*TASK PROMPT*.
Pull each line holding the word "default" from the data.

START INPUT DATA

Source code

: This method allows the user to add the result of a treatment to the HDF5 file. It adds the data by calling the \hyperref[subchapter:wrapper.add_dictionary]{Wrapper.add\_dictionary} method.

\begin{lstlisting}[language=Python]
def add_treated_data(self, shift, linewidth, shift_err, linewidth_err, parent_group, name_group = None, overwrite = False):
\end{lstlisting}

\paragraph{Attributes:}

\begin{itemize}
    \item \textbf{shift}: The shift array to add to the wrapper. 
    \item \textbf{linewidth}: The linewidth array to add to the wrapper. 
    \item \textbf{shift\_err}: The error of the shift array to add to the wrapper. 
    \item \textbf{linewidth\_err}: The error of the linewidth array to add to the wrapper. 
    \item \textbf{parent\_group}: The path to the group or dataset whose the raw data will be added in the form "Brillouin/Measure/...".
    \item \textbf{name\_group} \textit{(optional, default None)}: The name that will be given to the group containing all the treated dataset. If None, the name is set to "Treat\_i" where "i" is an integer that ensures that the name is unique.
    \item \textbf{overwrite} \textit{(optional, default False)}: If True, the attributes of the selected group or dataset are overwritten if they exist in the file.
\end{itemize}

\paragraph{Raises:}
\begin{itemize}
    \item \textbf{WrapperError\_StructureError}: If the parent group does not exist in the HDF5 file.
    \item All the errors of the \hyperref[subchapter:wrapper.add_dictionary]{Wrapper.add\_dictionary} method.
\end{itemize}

END INPUT DATA

*REPLY TO THE EXERCISE*.
    \item \textbf{name\_group} \textit{(optional, default None)}: The name that will be given to the group containing all the treated dataset. If None, the name is set to "Treat\_i" where "i" is an integer that ensures that the name is unique.
    \item \textbf{overwrite} \textit{(optional, default False)}: If True, the attributes of the selected group or dataset are overwritten if they exist in the file.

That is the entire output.